Vinny (as we all called him) was a regular man, unremarkable on the surface, but with an amazing story buried beneath.
He was born in Chester, Vt., where he lived and worked for most of his life. His father started a map company called The National Survey, which produced highly detailed maps that were internationally recognized for their precision and beauty.
Vinny worked for his dad’s map company until he was shipped off to fight in WWII. When the military brass realized he was a cartographer (map maker), they immediately began to utilize his talents in preparation for impending invasions.
Once in the European theater, Vinny specialized in the bombing and rebuilding of strategic bridges. It was during one of these missions that a German bomb detonated near him, killing many of the soldiers in his platoon and rendering his hearing diminished for the rest of his life.
Vinny concluded his war experience by fighting in the Battle of the Bulge and liberating prisoners at the Dachau Concentration Camp. Of the latter, he once mentioned how disturbing it was to see the prisoners at Dachau, with their emaciated frames resembling walking corpses.
When the war concluded, Vinny was asked to be the driver for one of General Patton’s top commanders because of his knowledge and skill with maps. He spent months traversing the German landscape as plans were made to rebuild the decimated country.
Upon returning to the States, Vinny assumed the leadership of his father’s business, where he remained until his retirement.
It was a decade prior to his retirement that Vinny met my mother, swooping in out of nowhere to rescue her from the difficult end of my father’s life.
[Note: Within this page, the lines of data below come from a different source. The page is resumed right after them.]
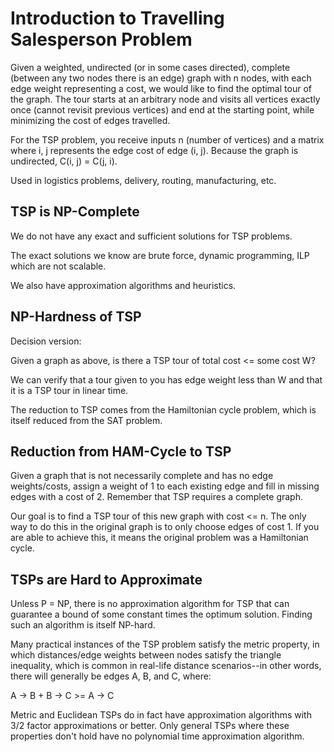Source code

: # Introduction to Travelling Salesperson Problem

Given a weighted, undirected (or in some cases directed), complete (between any two nodes there is an edge) graph with n nodes, with each edge weight representing a cost, we would like to find the optimal tour of the graph. The tour starts at an arbitrary node and visits all vertices exactly once (cannot revisit previous vertices) and end at the starting point, while minimizing the cost of edges travelled.

For the TSP problem, you receive inputs n (number of vertices) and a matrix where i, j represents the edge cost of edge (i, j). Because the graph is undirected, C(i, j) = C(j, i).

Used in logistics problems, delivery, routing, manufacturing, etc.

## TSP is NP-Complete

We do not have any exact and sufficient solutions for TSP problems.

The exact solutions we know are brute force, dynamic programming, ILP which are not scalable.

We also have approximation algorithms and heuristics.

## NP-Hardness of TSP

Decision version:

Given a graph as above, is there a TSP tour of total cost <= some cost W?

We can verify that a tour given to you has edge weight less than W and that it is a TSP tour in linear time.

The reduction to TSP comes from the Hamiltonian cycle problem, which is itself reduced from the SAT problem.

## Reduction from HAM-Cycle to TSP

Given a graph that is not necessarily complete and has no edge weights/costs, assign a weight of 1 to each existing edge and fill in missing edges with a cost of 2. Remember that TSP requires a complete graph. 

Our goal is to find a TSP tour of this new graph with cost <= n. The only way to do this in the original graph is to only choose edges of cost 1. If you are able to achieve this, it means the original problem was a Hamiltonian cycle.

## TSPs are Hard to Approximate

Unless P = NP, there is no approximation algorithm for TSP that can guarantee a bound of some constant times the optimum solution. Finding such an algorithm is itself NP-hard.

Many practical instances of the TSP problem satisfy the metric property, in which distances/edge weights between nodes satisfy the triangle inequality, which is common in real-life distance scenarios--in other words, there will generally be edges A, B, and C, where:

A -> B + B -> C >= A -> C

Metric and Euclidean TSPs do in fact have approximation algorithms with 3/2 factor approximations or better. Only general TSPs where these properties don't hold have no polynomial time approximation algorithm.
Like most children who experience the addition of a new parent, I was hesitant and suspicious of this new man in my mother’s life. However, over time I came to realize that above everything, Vinny loved my mother and wanted nothing more than to make her happy and secure.
Until his dying day, Vinny remained a strong and loyal man. He hunted and fished and sugared for as long as his body would allow and remained committed to watching his beloved Red Sox and Patriots grind it out on the playing fields.
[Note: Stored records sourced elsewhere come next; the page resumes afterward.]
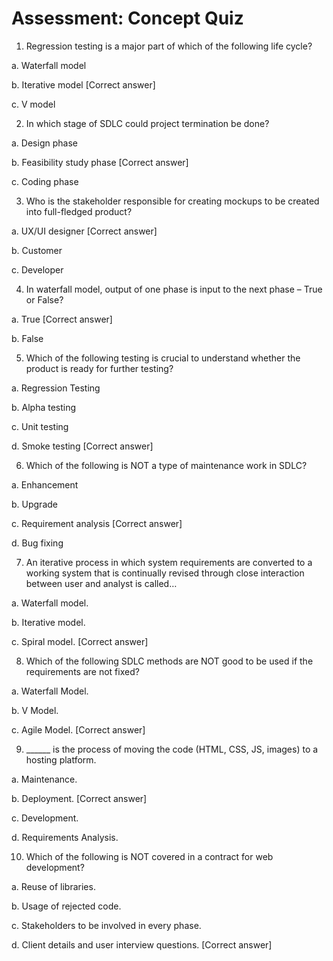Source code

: # Assessment: Concept Quiz

1.	Regression testing is a major part of which of the following life cycle?

a.	Waterfall model

b.	Iterative model [Correct answer]

c.	V model


2.	In which stage of SDLC could project termination be done?

a.	Design phase

b.	Feasibility study phase [Correct answer]

c.	Coding phase


3.	Who is the stakeholder responsible for creating mockups to be created into full-fledged product?

a.	UX/UI designer [Correct answer]

b.	Customer

c.	Developer


4.	In waterfall model, output of one phase is input to the next phase – True or False?

a.	True [Correct answer]

b.	False


5.	Which of the following testing is crucial to understand whether the product is ready for further testing?

a.	Regression Testing

b.	Alpha testing

c.	Unit testing

d.	Smoke testing [Correct answer]


6.	Which of the following is NOT a type of maintenance work in SDLC?

a.	Enhancement

b.	Upgrade

c.	Requirement analysis [Correct answer]

d.	Bug fixing


7.	An iterative process in which system requirements are converted to a working system that is continually revised through close interaction between user and analyst is called…

a.	Waterfall model.

b.	Iterative model.

c.	Spiral model. [Correct answer]


8.	Which of the following SDLC methods are NOT good to be used if the requirements are not fixed?

a.	Waterfall Model.

b.	V Model.

c.	Agile Model. [Correct answer]

9.	______ is the process of moving the code (HTML, CSS, JS, images) to a hosting platform.

a.	Maintenance.

b.	Deployment. [Correct answer]

c.	Development.

d.	Requirements Analysis.


10.	Which of the following is NOT covered in a contract for web development?

a.	Reuse of libraries.

b.	Usage of rejected code.

c.	Stakeholders to be involved in every phase.

d.	Client details and user interview questions. [Correct answer]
But as the end closed in, Vinny worried most about one thing: was the world going to survive all the evil and chaos erupting around the globe. He had fought valiantly for freedom and did not want to see that freedom lost for coming generations.
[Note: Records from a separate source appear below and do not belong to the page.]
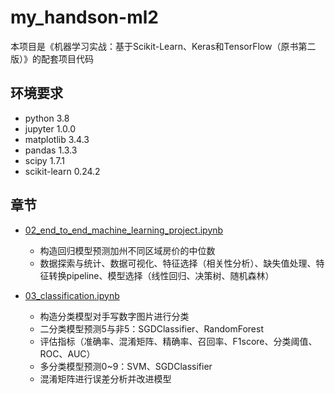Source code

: # my_handson-ml2
本项目是《机器学习实战：基于Scikit-Learn、Keras和TensorFlow（原书第二版）》的配套项目代码

## 环境要求
* python 3.8
* jupyter 1.0.0
* matplotlib 3.4.3
* pandas 1.3.3
* scipy 1.7.1
* scikit-learn 0.24.2

## 章节
- [02_end_to_end_machine_learning_project.ipynb](https://github.com/jason-wang1/my_handson-ml2/blob/master/02_end_to_end_machine_learning_project.ipynb)
    - 构造回归模型预测加州不同区域房价的中位数
    - 数据探索与统计、数据可视化、特征选择（相关性分析）、缺失值处理、特征转换pipeline、模型选择（线性回归、决策树、随机森林）
    
- [03_classification.ipynb](https://github.com/jason-wang1/my_handson-ml2/blob/master/03_classification.ipynb)
    - 构造分类模型对手写数字图片进行分类
    - 二分类模型预测5与非5：SGDClassifier、RandomForest
    - 评估指标（准确率、混淆矩阵、精确率、召回率、F1score、分类阈值、ROC、AUC）
    - 多分类模型预测0~9：SVM、SGDClassifier
    - 混淆矩阵进行误差分析并改进模型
In this week’s feature, “Tomorrowland,” we meet another man who is concerned about the future, so much so that he’s willing to time travel there to make sure it remains.
Starring George Clooney, “Tomorrowland” imagines a futuristic world full of hope, beauty, and opportunity. But this world may cease to exist unless Clooney and a young friend can find a way to alter the destructive behaviors of mankind.
This film had an epic theme but it was unfortunately diluted by a disjointed and unconvincing storyline. I really wanted to like it, but it simply fell flat.
Check this one out if science fiction is your favorite genre, otherwise put your theater dollars to better use. An unrealized “C-” for “Tomorrowland.”